▸ **PROBLEM STATEMENT**
A single number is all that's needed: how many lines in the data contain the string "frac".

------ RECORDS FOR THE EXERCISE ------

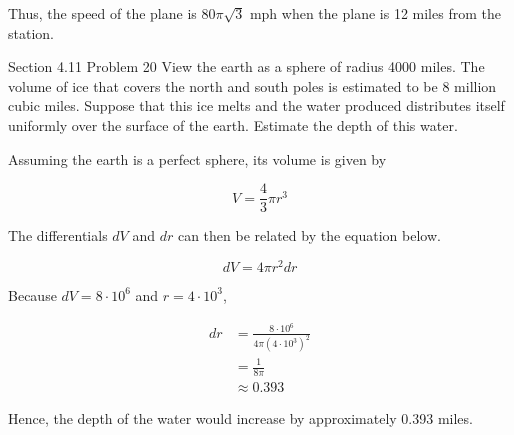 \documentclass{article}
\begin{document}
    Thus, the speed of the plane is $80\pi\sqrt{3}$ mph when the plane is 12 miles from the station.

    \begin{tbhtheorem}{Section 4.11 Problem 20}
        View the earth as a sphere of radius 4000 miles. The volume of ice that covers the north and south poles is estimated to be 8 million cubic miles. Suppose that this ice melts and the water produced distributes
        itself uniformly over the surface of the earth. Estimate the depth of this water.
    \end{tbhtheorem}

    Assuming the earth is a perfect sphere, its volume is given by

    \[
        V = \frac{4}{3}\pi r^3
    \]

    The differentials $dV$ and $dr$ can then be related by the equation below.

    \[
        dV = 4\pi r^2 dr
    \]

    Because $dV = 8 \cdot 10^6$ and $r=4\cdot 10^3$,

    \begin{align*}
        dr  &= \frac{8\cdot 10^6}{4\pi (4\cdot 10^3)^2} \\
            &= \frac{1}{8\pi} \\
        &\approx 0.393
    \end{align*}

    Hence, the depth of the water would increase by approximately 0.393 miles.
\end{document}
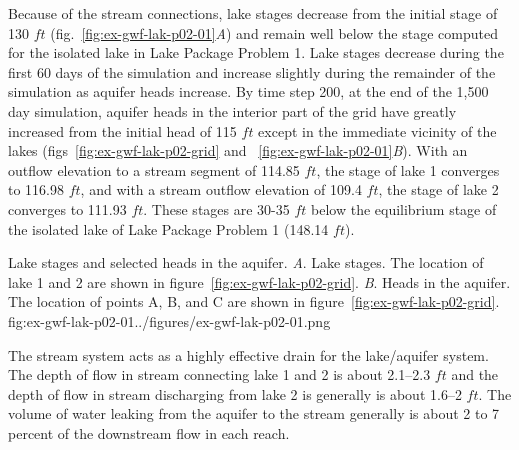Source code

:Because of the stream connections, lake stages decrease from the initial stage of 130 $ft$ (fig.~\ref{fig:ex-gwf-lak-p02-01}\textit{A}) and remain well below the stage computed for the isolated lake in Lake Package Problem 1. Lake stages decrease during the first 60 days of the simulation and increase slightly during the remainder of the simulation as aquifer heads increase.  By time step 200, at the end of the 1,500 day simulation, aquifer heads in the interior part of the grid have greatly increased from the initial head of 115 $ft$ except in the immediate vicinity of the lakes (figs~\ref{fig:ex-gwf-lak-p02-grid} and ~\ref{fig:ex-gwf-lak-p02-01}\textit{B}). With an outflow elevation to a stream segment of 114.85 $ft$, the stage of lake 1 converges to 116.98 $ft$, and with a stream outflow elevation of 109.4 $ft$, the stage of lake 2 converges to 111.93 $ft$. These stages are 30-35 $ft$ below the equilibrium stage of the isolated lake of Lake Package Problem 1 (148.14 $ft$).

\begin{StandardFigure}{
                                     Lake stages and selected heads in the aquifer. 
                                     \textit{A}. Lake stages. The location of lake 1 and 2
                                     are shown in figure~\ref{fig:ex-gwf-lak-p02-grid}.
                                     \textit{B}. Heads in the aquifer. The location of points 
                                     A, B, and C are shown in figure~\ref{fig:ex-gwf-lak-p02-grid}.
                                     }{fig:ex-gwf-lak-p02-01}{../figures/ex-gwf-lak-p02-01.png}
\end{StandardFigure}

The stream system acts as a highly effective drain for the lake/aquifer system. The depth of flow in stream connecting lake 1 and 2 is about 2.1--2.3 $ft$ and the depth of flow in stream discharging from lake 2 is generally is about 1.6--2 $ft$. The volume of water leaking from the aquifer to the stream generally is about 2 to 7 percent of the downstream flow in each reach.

------

▸ **WRITTEN RESPONSE**
3